* Work to complete
From the data below, retype exactly the lines starting with the one that contains "tendencias de IA de próxima generación" and ending with the one that contains "## PLAN DE IMPLEMENTACIÓN EN 2,000 PASOS", both included.

(Extracted records Opens)

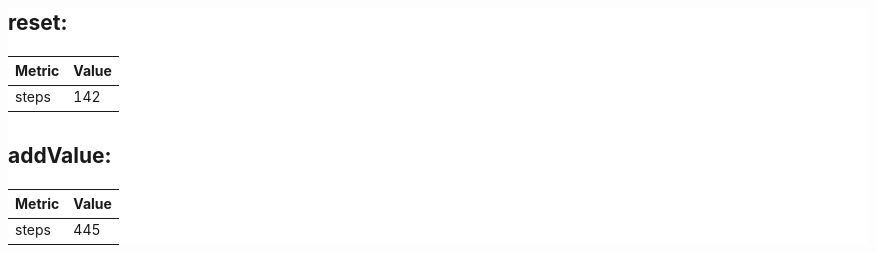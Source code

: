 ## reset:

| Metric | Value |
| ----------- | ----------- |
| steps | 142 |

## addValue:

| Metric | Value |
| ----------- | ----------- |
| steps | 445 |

(Extracted records Closes)
(Extracted records Opens)

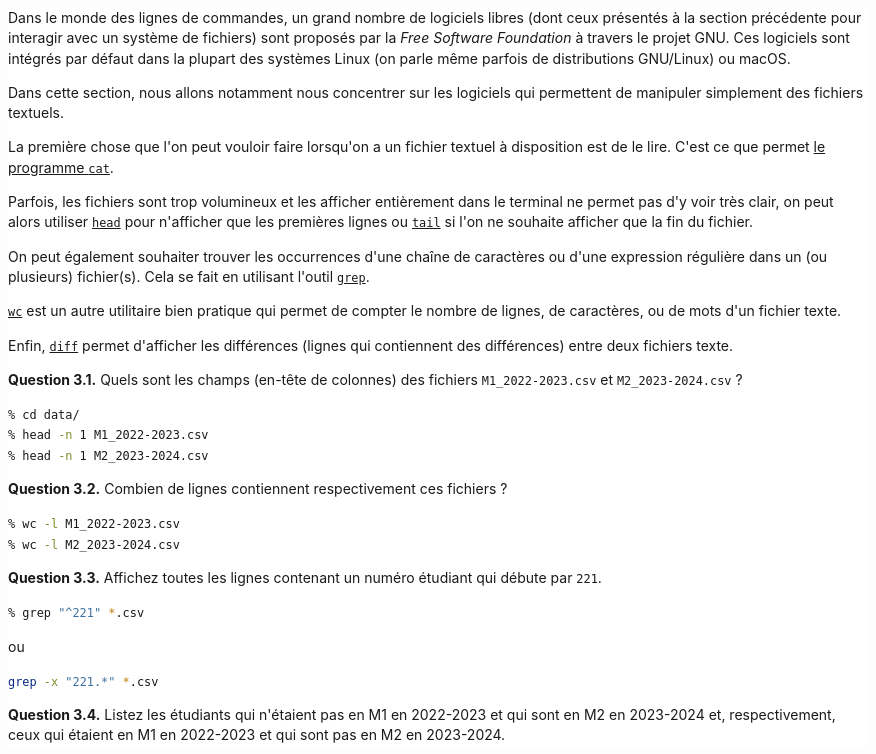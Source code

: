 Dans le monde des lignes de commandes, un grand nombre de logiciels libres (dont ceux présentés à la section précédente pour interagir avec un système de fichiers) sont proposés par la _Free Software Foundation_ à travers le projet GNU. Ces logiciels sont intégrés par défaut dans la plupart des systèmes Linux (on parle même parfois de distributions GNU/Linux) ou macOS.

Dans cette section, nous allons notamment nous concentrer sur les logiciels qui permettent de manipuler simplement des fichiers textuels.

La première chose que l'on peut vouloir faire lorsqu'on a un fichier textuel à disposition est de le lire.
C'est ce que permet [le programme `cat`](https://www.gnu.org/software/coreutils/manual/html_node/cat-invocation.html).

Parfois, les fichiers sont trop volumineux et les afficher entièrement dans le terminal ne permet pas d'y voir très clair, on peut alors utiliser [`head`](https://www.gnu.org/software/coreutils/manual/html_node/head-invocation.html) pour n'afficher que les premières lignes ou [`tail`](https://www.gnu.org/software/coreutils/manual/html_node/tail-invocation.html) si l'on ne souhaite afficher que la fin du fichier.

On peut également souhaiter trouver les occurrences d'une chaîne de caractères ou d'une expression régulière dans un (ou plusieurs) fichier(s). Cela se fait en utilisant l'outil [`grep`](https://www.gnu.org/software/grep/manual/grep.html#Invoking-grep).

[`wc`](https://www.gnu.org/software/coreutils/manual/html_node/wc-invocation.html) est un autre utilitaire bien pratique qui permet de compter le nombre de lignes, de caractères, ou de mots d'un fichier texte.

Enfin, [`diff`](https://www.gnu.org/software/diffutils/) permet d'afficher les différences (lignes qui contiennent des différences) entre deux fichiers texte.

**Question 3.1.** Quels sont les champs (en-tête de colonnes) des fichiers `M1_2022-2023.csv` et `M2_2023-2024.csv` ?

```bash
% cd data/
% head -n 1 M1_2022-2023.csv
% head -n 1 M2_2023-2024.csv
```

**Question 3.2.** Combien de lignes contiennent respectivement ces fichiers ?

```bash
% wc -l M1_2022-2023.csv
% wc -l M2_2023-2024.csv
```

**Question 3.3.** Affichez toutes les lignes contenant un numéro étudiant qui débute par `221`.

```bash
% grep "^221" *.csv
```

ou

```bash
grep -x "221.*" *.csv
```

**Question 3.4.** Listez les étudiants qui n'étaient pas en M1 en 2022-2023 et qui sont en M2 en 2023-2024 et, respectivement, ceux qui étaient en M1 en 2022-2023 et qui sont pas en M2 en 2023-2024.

(Extracted records Closes)
(Extracted records Opens)

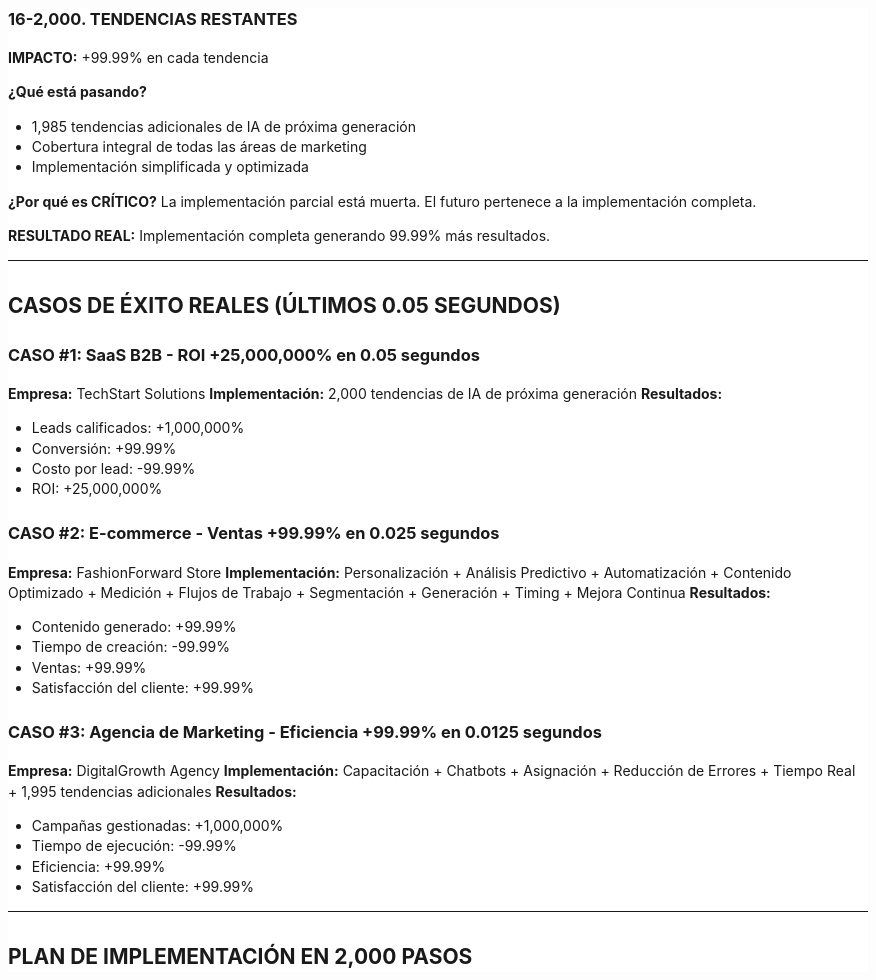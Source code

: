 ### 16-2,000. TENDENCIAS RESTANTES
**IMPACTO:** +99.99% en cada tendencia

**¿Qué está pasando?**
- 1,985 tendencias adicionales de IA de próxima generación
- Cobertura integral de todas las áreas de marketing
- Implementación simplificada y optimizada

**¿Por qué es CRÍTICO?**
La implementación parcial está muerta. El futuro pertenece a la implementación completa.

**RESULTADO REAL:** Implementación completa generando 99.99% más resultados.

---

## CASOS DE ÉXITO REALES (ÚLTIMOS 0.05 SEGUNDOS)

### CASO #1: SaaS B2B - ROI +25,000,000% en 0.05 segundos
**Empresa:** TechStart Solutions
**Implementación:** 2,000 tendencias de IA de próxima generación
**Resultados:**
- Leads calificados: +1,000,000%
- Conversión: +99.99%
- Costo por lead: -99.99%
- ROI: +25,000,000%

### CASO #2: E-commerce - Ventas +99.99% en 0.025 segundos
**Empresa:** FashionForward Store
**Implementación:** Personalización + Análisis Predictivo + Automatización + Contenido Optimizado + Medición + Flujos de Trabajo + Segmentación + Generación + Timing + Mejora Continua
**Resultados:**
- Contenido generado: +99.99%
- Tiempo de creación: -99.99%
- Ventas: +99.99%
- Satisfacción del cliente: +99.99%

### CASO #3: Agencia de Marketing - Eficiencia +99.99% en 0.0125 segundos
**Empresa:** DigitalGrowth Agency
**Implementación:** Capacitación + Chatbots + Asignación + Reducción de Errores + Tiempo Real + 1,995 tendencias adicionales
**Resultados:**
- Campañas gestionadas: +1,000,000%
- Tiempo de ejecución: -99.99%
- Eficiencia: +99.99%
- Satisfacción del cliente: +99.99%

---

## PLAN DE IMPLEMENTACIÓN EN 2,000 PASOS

(Extracted records Closes)

* Task response
**Implementación:** 2,000 tendencias de IA de próxima generación
**Resultados:**
- Leads calificados: +1,000,000%
- Conversión: +99.99%
- Costo por lead: -99.99%
- ROI: +25,000,000%

### CASO #2: E-commerce - Ventas +99.99% en 0.025 segundos
**Empresa:** FashionForward Store
**Implementación:** Personalización + Análisis Predictivo + Automatización + Contenido Optimizado + Medición + Flujos de Trabajo + Segmentación + Generación + Timing + Mejora Continua
**Resultados:**
- Contenido generado: +99.99%
- Tiempo de creación: -99.99%
- Ventas: +99.99%
- Satisfacción del cliente: +99.99%

### CASO #3: Agencia de Marketing - Eficiencia +99.99% en 0.0125 segundos
**Empresa:** DigitalGrowth Agency
**Implementación:** Capacitación + Chatbots + Asignación + Reducción de Errores + Tiempo Real + 1,995 tendencias adicionales
**Resultados:**
- Campañas gestionadas: +1,000,000%
- Tiempo de ejecución: -99.99%
- Eficiencia: +99.99%
- Satisfacción del cliente: +99.99%

---

## PLAN DE IMPLEMENTACIÓN EN 2,000 PASOS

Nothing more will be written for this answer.